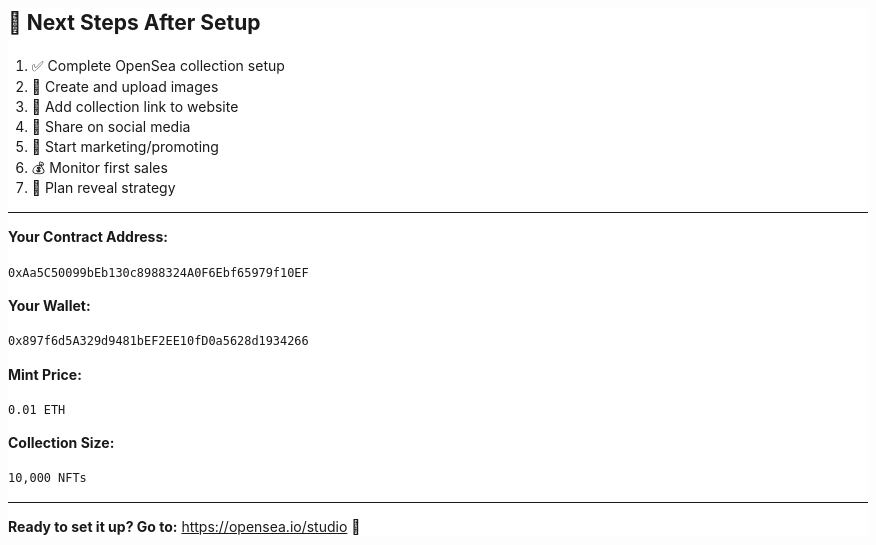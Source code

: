 
## 📝 Next Steps After Setup

1. ✅ Complete OpenSea collection setup
2. 🎨 Create and upload images
3. 🔗 Add collection link to website
4. 📱 Share on social media
5. 🚀 Start marketing/promoting
6. 💰 Monitor first sales
7. 🎁 Plan reveal strategy

---

**Your Contract Address:**
```
0xAa5C50099bEb130c8988324A0F6Ebf65979f10EF
```

**Your Wallet:**
```
0x897f6d5A329d9481bEF2EE10fD0a5628d1934266
```

**Mint Price:**
```
0.01 ETH
```

**Collection Size:**
```
10,000 NFTs
```

---

**Ready to set it up? Go to:** https://opensea.io/studio 🦨
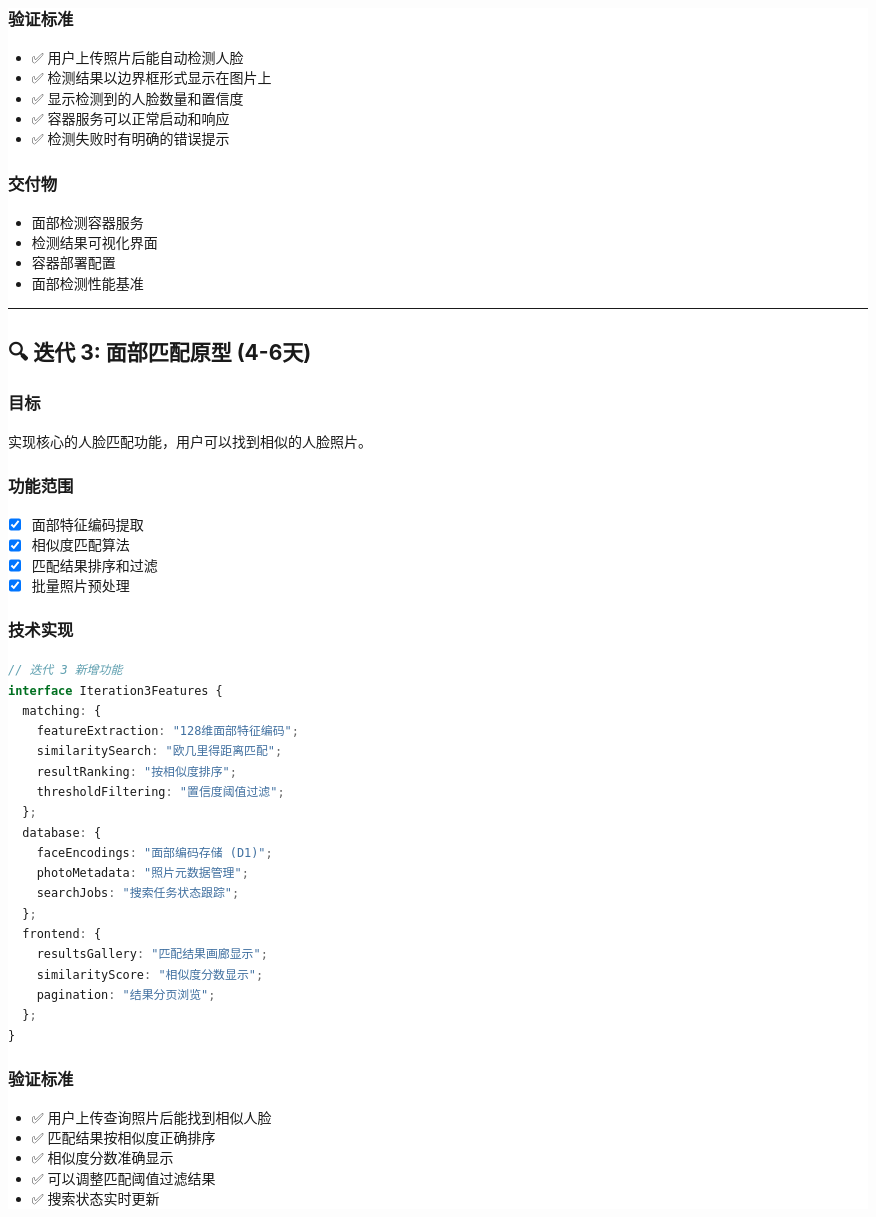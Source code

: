 ### 验证标准
- ✅ 用户上传照片后能自动检测人脸
- ✅ 检测结果以边界框形式显示在图片上
- ✅ 显示检测到的人脸数量和置信度
- ✅ 容器服务可以正常启动和响应
- ✅ 检测失败时有明确的错误提示

### 交付物
- 面部检测容器服务
- 检测结果可视化界面
- 容器部署配置
- 面部检测性能基准

---

## 🔍 迭代 3: 面部匹配原型 (4-6天)

### 目标
实现核心的人脸匹配功能，用户可以找到相似的人脸照片。

### 功能范围
- [x] 面部特征编码提取
- [x] 相似度匹配算法
- [x] 匹配结果排序和过滤
- [x] 批量照片预处理

### 技术实现
```typescript
// 迭代 3 新增功能
interface Iteration3Features {
  matching: {
    featureExtraction: "128维面部特征编码";
    similaritySearch: "欧几里得距离匹配";
    resultRanking: "按相似度排序";
    thresholdFiltering: "置信度阈值过滤";
  };
  database: {
    faceEncodings: "面部编码存储 (D1)";
    photoMetadata: "照片元数据管理";
    searchJobs: "搜索任务状态跟踪";
  };
  frontend: {
    resultsGallery: "匹配结果画廊显示";
    similarityScore: "相似度分数显示";
    pagination: "结果分页浏览";
  };
}
```

### 验证标准
- ✅ 用户上传查询照片后能找到相似人脸
- ✅ 匹配结果按相似度正确排序
- ✅ 相似度分数准确显示
- ✅ 可以调整匹配阈值过滤结果
- ✅ 搜索状态实时更新
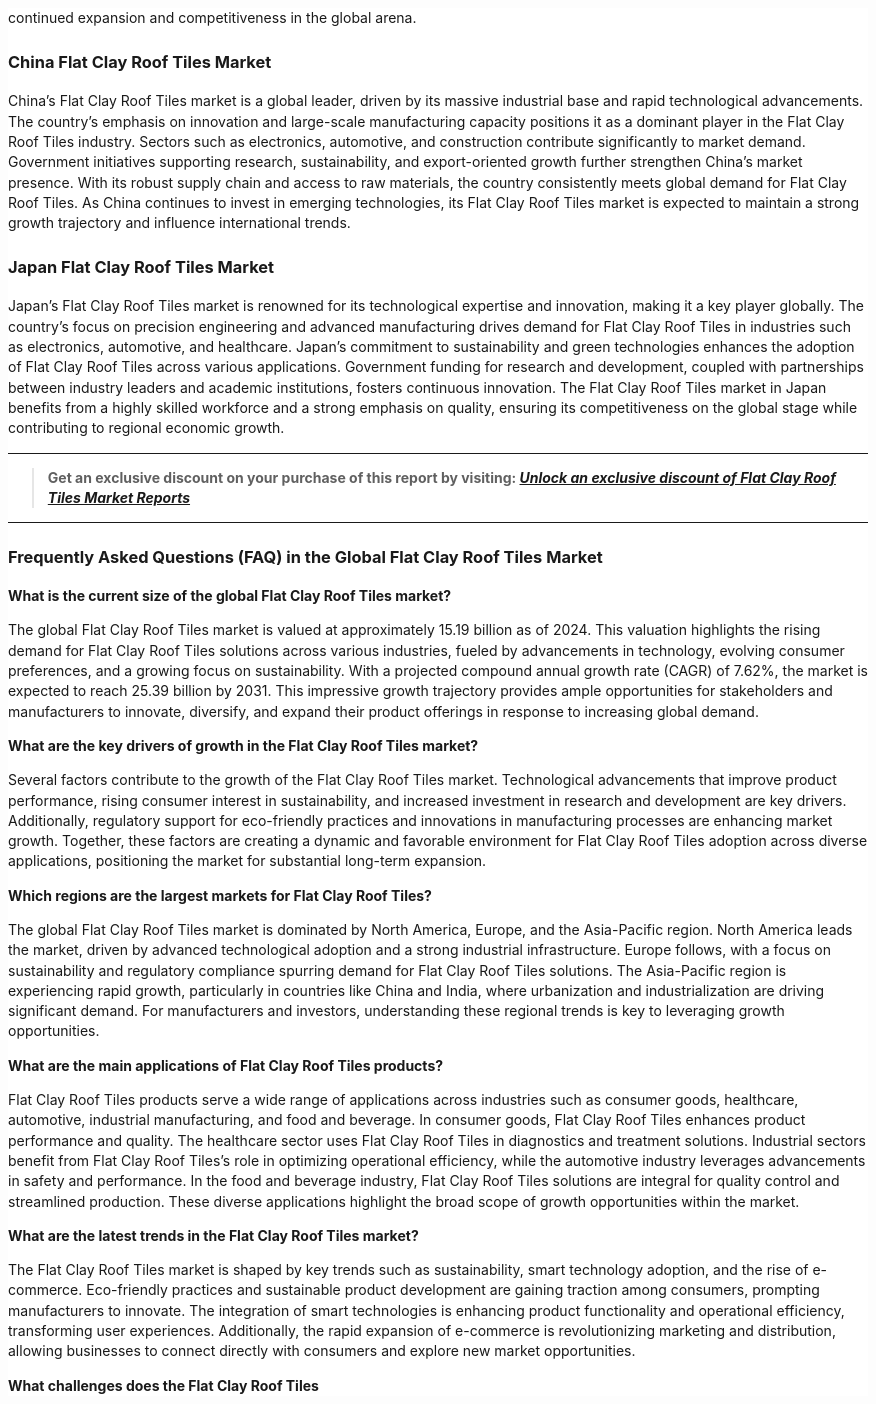 continued expansion and competitiveness in the global arena.</p><h3>China Flat Clay Roof Tiles Market</h3><p>China&rsquo;s Flat Clay Roof Tiles market is a global leader, driven by its massive industrial base and rapid technological advancements. The country&rsquo;s emphasis on innovation and large-scale manufacturing capacity positions it as a dominant player in the Flat Clay Roof Tiles industry. Sectors such as electronics, automotive, and construction contribute significantly to market demand. Government initiatives supporting research, sustainability, and export-oriented growth further strengthen China&rsquo;s market presence. With its robust supply chain and access to raw materials, the country consistently meets global demand for Flat Clay Roof Tiles. As China continues to invest in emerging technologies, its Flat Clay Roof Tiles market is expected to maintain a strong growth trajectory and influence international trends.</p><h3>Japan Flat Clay Roof Tiles Market</h3><p>Japan&rsquo;s Flat Clay Roof Tiles market is renowned for its technological expertise and innovation, making it a key player globally. The country&rsquo;s focus on precision engineering and advanced manufacturing drives demand for Flat Clay Roof Tiles in industries such as electronics, automotive, and healthcare. Japan&rsquo;s commitment to sustainability and green technologies enhances the adoption of Flat Clay Roof Tiles across various applications. Government funding for research and development, coupled with partnerships between industry leaders and academic institutions, fosters continuous innovation. The Flat Clay Roof Tiles market in Japan benefits from a highly skilled workforce and a strong emphasis on quality, ensuring its competitiveness on the global stage while contributing to regional economic growth.</p><hr /><blockquote><p><strong>Get an exclusive discount on your purchase of this report by visiting: <em><a href="://marketresearchpulse.com/ask-for-discount/133350?utm_source=Github&amp;utm_medium=052">Unlock an exclusive discount of Flat Clay Roof Tiles Market Reports</a></em>&nbsp;</strong></p></blockquote><hr /><h3>Frequently Asked Questions (FAQ) in the Global Flat Clay Roof Tiles Market</h3><p><strong>What is the current size of the global Flat Clay Roof Tiles market?</strong></p><p>The global Flat Clay Roof Tiles market is valued at approximately 15.19 billion as of 2024. This valuation highlights the rising demand for Flat Clay Roof Tiles solutions across various industries, fueled by advancements in technology, evolving consumer preferences, and a growing focus on sustainability. With a projected compound annual growth rate (CAGR) of 7.62%, the market is expected to reach 25.39 billion by 2031. This impressive growth trajectory provides ample opportunities for stakeholders and manufacturers to innovate, diversify, and expand their product offerings in response to increasing global demand.</p><p><strong>What are the key drivers of growth in the Flat Clay Roof Tiles market?</strong></p><p>Several factors contribute to the growth of the Flat Clay Roof Tiles market. Technological advancements that improve product performance, rising consumer interest in sustainability, and increased investment in research and development are key drivers. Additionally, regulatory support for eco-friendly practices and innovations in manufacturing processes are enhancing market growth. Together, these factors are creating a dynamic and favorable environment for Flat Clay Roof Tiles adoption across diverse applications, positioning the market for substantial long-term expansion.</p><p><strong>Which regions are the largest markets for Flat Clay Roof Tiles?</strong></p><p>The global Flat Clay Roof Tiles market is dominated by North America, Europe, and the Asia-Pacific region. North America leads the market, driven by advanced technological adoption and a strong industrial infrastructure. Europe follows, with a focus on sustainability and regulatory compliance spurring demand for Flat Clay Roof Tiles solutions. The Asia-Pacific region is experiencing rapid growth, particularly in countries like China and India, where urbanization and industrialization are driving significant demand. For manufacturers and investors, understanding these regional trends is key to leveraging growth opportunities.</p><p><strong>What are the main applications of Flat Clay Roof Tiles products?</strong></p><p>Flat Clay Roof Tiles products serve a wide range of applications across industries such as consumer goods, healthcare, automotive, industrial manufacturing, and food and beverage. In consumer goods, Flat Clay Roof Tiles enhances product performance and quality. The healthcare sector uses Flat Clay Roof Tiles in diagnostics and treatment solutions. Industrial sectors benefit from Flat Clay Roof Tiles&rsquo;s role in optimizing operational efficiency, while the automotive industry leverages advancements in safety and performance. In the food and beverage industry, Flat Clay Roof Tiles solutions are integral for quality control and streamlined production. These diverse applications highlight the broad scope of growth opportunities within the market.</p><p><strong>What are the latest trends in the Flat Clay Roof Tiles market?</strong></p><p>The Flat Clay Roof Tiles market is shaped by key trends such as sustainability, smart technology adoption, and the rise of e-commerce. Eco-friendly practices and sustainable product development are gaining traction among consumers, prompting manufacturers to innovate. The integration of smart technologies is enhancing product functionality and operational efficiency, transforming user experiences. Additionally, the rapid expansion of e-commerce is revolutionizing marketing and distribution, allowing businesses to connect directly with consumers and explore new market opportunities.</p><p><strong>What challenges does the Flat Clay Roof Tiles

------

_TASK REQUIREMENTS:_
Pictures are not part of the copy. Restate everything else in the listing word for word.

_OUTPUT FOR THIS EXERCISE:_
Source code

: 
## 📝 Next Steps After Setup

1. ✅ Complete OpenSea collection setup
2. 🎨 Create and upload images
3. 🔗 Add collection link to website
4. 📱 Share on social media
5. 🚀 Start marketing/promoting
6. 💰 Monitor first sales
7. 🎁 Plan reveal strategy

---

**Your Contract Address:**
```
0xAa5C50099bEb130c8988324A0F6Ebf65979f10EF
```

**Your Wallet:**
```
0x897f6d5A329d9481bEF2EE10fD0a5628d1934266
```

**Mint Price:**
```
0.01 ETH
```

**Collection Size:**
```
10,000 NFTs
```

---

**Ready to set it up? Go to:** https://opensea.io/studio 🦨
Source code

: ### 验证标准
- ✅ 用户上传照片后能自动检测人脸
- ✅ 检测结果以边界框形式显示在图片上
- ✅ 显示检测到的人脸数量和置信度
- ✅ 容器服务可以正常启动和响应
- ✅ 检测失败时有明确的错误提示

### 交付物
- 面部检测容器服务
- 检测结果可视化界面
- 容器部署配置
- 面部检测性能基准

---

## 🔍 迭代 3: 面部匹配原型 (4-6天)

### 目标
实现核心的人脸匹配功能，用户可以找到相似的人脸照片。

### 功能范围
- [x] 面部特征编码提取
- [x] 相似度匹配算法
- [x] 匹配结果排序和过滤
- [x] 批量照片预处理

### 技术实现
```typescript
// 迭代 3 新增功能
interface Iteration3Features {
  matching: {
    featureExtraction: "128维面部特征编码";
    similaritySearch: "欧几里得距离匹配";
    resultRanking: "按相似度排序";
    thresholdFiltering: "置信度阈值过滤";
  };
  database: {
    faceEncodings: "面部编码存储 (D1)";
    photoMetadata: "照片元数据管理";
    searchJobs: "搜索任务状态跟踪";
  };
  frontend: {
    resultsGallery: "匹配结果画廊显示";
    similarityScore: "相似度分数显示";
    pagination: "结果分页浏览";
  };
}
```

### 验证标准
- ✅ 用户上传查询照片后能找到相似人脸
- ✅ 匹配结果按相似度正确排序
- ✅ 相似度分数准确显示
- ✅ 可以调整匹配阈值过滤结果
- ✅ 搜索状态实时更新
 continued expansion and competitiveness in the global arena.</p><h3>China Flat Clay Roof Tiles Market</h3><p>China&rsquo;s Flat Clay Roof Tiles market is a global leader, driven by its massive industrial base and rapid technological advancements. The country&rsquo;s emphasis on innovation and large-scale manufacturing capacity positions it as a dominant player in the Flat Clay Roof Tiles industry. Sectors such as electronics, automotive, and construction contribute significantly to market demand. Government initiatives supporting research, sustainability, and export-oriented growth further strengthen China&rsquo;s market presence. With its robust supply chain and access to raw materials, the country consistently meets global demand for Flat Clay Roof Tiles. As China continues to invest in emerging technologies, its Flat Clay Roof Tiles market is expected to maintain a strong growth trajectory and influence international trends.</p><h3>Japan Flat Clay Roof Tiles Market</h3><p>Japan&rsquo;s Flat Clay Roof Tiles market is renowned for its technological expertise and innovation, making it a key player globally. The country&rsquo;s focus on precision engineering and advanced manufacturing drives demand for Flat Clay Roof Tiles in industries such as electronics, automotive, and healthcare. Japan&rsquo;s commitment to sustainability and green technologies enhances the adoption of Flat Clay Roof Tiles across various applications. Government funding for research and development, coupled with partnerships between industry leaders and academic institutions, fosters continuous innovation. The Flat Clay Roof Tiles market in Japan benefits from a highly skilled workforce and a strong emphasis on quality, ensuring its competitiveness on the global stage while contributing to regional economic growth.</p><hr /><blockquote><p><strong>Get an exclusive discount on your purchase of this report by visiting: <em><a href="://marketresearchpulse.com/ask-for-discount/133350?utm_source=Github&amp;utm_medium=052">Unlock an exclusive discount of Flat Clay Roof Tiles Market Reports</a></em>&nbsp;</strong></p></blockquote><hr /><h3>Frequently Asked Questions (FAQ) in the Global Flat Clay Roof Tiles Market</h3><p><strong>What is the current size of the global Flat Clay Roof Tiles market?</strong></p><p>The global Flat Clay Roof Tiles market is valued at approximately 15.19 billion as of 2024. This valuation highlights the rising demand for Flat Clay Roof Tiles solutions across various industries, fueled by advancements in technology, evolving consumer preferences, and a growing focus on sustainability. With a projected compound annual growth rate (CAGR) of 7.62%, the market is expected to reach 25.39 billion by 2031. This impressive growth trajectory provides ample opportunities for stakeholders and manufacturers to innovate, diversify, and expand their product offerings in response to increasing global demand.</p><p><strong>What are the key drivers of growth in the Flat Clay Roof Tiles market?</strong></p><p>Several factors contribute to the growth of the Flat Clay Roof Tiles market. Technological advancements that improve product performance, rising consumer interest in sustainability, and increased investment in research and development are key drivers. Additionally, regulatory support for eco-friendly practices and innovations in manufacturing processes are enhancing market growth. Together, these factors are creating a dynamic and favorable environment for Flat Clay Roof Tiles adoption across diverse applications, positioning the market for substantial long-term expansion.</p><p><strong>Which regions are the largest markets for Flat Clay Roof Tiles?</strong></p><p>The global Flat Clay Roof Tiles market is dominated by North America, Europe, and the Asia-Pacific region. North America leads the market, driven by advanced technological adoption and a strong industrial infrastructure. Europe follows, with a focus on sustainability and regulatory compliance spurring demand for Flat Clay Roof Tiles solutions. The Asia-Pacific region is experiencing rapid growth, particularly in countries like China and India, where urbanization and industrialization are driving significant demand. For manufacturers and investors, understanding these regional trends is key to leveraging growth opportunities.</p><p><strong>What are the main applications of Flat Clay Roof Tiles products?</strong></p><p>Flat Clay Roof Tiles products serve a wide range of applications across industries such as consumer goods, healthcare, automotive, industrial manufacturing, and food and beverage. In consumer goods, Flat Clay Roof Tiles enhances product performance and quality. The healthcare sector uses Flat Clay Roof Tiles in diagnostics and treatment solutions. Industrial sectors benefit from Flat Clay Roof Tiles&rsquo;s role in optimizing operational efficiency, while the automotive industry leverages advancements in safety and performance. In the food and beverage industry, Flat Clay Roof Tiles solutions are integral for quality control and streamlined production. These diverse applications highlight the broad scope of growth opportunities within the market.</p><p><strong>What are the latest trends in the Flat Clay Roof Tiles market?</strong></p><p>The Flat Clay Roof Tiles market is shaped by key trends such as sustainability, smart technology adoption, and the rise of e-commerce. Eco-friendly practices and sustainable product development are gaining traction among consumers, prompting manufacturers to innovate. The integration of smart technologies is enhancing product functionality and operational efficiency, transforming user experiences. Additionally, the rapid expansion of e-commerce is revolutionizing marketing and distribution, allowing businesses to connect directly with consumers and explore new market opportunities.</p><p><strong>What challenges does the Flat Clay Roof Tiles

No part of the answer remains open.